Now the remaining workmen were afraid, angry, and shouting at us. We ran back to the door before the situation could devolve further. I checked that the coast was clear and we slipped into the hall.

When I closed the door behind us, the sound of the men’s voices was muted completely, as if it hadn’t just shut them inside but had somehow turned them off.

We ran a short way, then stopped and listened for footsteps, then ran, then stopped and listened, spiraling down the tower in stuttering bursts of action and silence. Twice more we heard people coming and ran to hide behind doors. Inside one was a steaming jungle echoing with the screams of monkeys, and another opened into an adobe room, beyond which lay hard-packed ground and looming mountains.

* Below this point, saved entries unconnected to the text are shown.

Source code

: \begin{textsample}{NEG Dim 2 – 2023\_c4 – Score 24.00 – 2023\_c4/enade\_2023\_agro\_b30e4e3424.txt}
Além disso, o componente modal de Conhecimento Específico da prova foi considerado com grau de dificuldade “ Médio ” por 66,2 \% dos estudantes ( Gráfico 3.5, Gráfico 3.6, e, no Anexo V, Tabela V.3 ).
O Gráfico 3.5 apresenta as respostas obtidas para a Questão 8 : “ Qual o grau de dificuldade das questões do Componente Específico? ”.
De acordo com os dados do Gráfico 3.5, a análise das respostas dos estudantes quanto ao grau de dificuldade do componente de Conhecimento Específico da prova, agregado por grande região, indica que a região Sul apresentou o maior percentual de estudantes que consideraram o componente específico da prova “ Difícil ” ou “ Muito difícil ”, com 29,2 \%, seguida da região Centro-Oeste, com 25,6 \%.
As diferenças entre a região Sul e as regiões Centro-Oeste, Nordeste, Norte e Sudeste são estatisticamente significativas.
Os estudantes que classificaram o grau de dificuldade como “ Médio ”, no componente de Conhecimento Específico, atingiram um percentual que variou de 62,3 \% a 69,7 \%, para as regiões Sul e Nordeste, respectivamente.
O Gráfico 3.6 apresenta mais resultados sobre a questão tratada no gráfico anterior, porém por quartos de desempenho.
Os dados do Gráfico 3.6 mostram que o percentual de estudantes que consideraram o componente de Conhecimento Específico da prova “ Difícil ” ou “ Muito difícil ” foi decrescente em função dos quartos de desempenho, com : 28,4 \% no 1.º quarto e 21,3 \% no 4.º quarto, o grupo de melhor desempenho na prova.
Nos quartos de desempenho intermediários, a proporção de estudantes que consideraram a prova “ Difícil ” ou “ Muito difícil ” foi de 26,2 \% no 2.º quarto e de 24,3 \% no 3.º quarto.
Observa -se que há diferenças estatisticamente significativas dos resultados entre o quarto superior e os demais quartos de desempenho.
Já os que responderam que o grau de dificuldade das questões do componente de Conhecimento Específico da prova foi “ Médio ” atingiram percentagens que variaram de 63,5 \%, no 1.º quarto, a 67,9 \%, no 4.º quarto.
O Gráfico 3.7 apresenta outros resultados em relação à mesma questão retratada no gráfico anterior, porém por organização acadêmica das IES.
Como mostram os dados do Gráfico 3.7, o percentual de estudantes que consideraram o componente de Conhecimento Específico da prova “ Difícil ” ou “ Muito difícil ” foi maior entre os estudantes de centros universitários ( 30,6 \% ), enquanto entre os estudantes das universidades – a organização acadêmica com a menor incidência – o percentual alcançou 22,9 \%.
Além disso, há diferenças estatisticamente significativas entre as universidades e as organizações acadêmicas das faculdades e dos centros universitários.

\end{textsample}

The floor leveled and the hallway straightened. Around the last bend was a pair of double doors with daylight gleaming beneath them.

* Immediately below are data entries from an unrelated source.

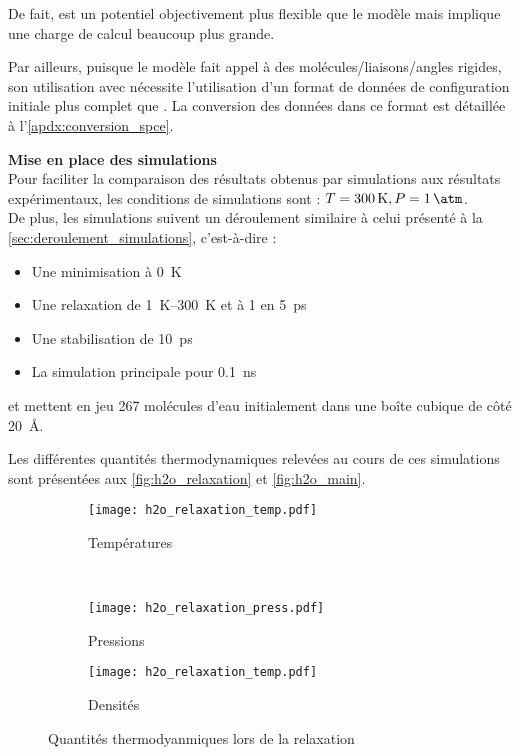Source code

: De fait, \reaxff{} est un potentiel objectivement plus flexible que le modèle \spce{} mais implique une charge de calcul beaucoup plus grande.

Par ailleurs, puisque le modèle \spce{} fait appel à des molécules/liaisons/angles rigides, son utilisation avec \lammps{} nécessite l'utilisation d'un format de données de configuration initiale plus complet que \reaxff{}. La conversion des données dans ce format est détaillée à l'\autoref{apdx:conversion_spce}.

\textbf{Mise en place des simulations}\\
Pour faciliter la comparaison des résultats obtenus par simulations aux résultats expérimentaux, les conditions de simulations sont : $T = \qty{300}{\kelvin}, P = \qty{1}{\atm}$.\\
De plus, les simulations suivent un déroulement similaire à celui présenté à la \autoref{sec:deroulement_simulations}, c'est-à-dire :
\begin{itemize}
    \item Une minimisation à \qty{0}{\kelvin}
    \item Une relaxation de \qtyrange{1}{300}{\kelvin} et à \qty{1}{\atm} en \qty{5}{\pico \second}
    \item Une stabilisation de \qty{10}{\pico \second}
    \item La simulation principale pour \qty{0.1}{\nano \second}
\end{itemize}
et mettent en jeu \num{267} molécules d'eau initialement dans une boîte cubique de côté \qty{20}{\angstrom}.

Les différentes quantités thermodynamiques relevées au cours de ces simulations sont présentées aux \autoref{fig:h2o_relaxation} et \ref{fig:h2o_main}.

\begin{figure}[h!]
    \centering
    \begin{subfigure}{.49\textwidth}
        \texttt{[image: h2o\_relaxation\_temp.pdf]}
        \caption{Températures}
    \end{subfigure}%
    ~
    \begin{subfigure}{.49\textwidth}
        \texttt{[image: h2o\_relaxation\_press.pdf]}
        \caption{Pressions}
    \end{subfigure}
    \begin{subfigure}{.49\textwidth}
        \texttt{[image: h2o\_relaxation\_temp.pdf]}
        \caption{Densités}
    \end{subfigure}
    \caption{Quantités thermodyanmiques lors de la relaxation}
    \label{fig:h2o_relaxation}
\end{figure}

“Shouldn’t there be more guards around?” I said nervously.

Emma shrugged and nodded toward the doors, which appeared to be the only way out of the tower. I was about to push them open when I heard voices on the other side. A man telling a joke. I could hear only the burble of his voice, not the words, but it was definitely a joke, because when he finished there was an eruption of laughter.

“Your guards,” Emma said, like a waiter presenting a fancy meal.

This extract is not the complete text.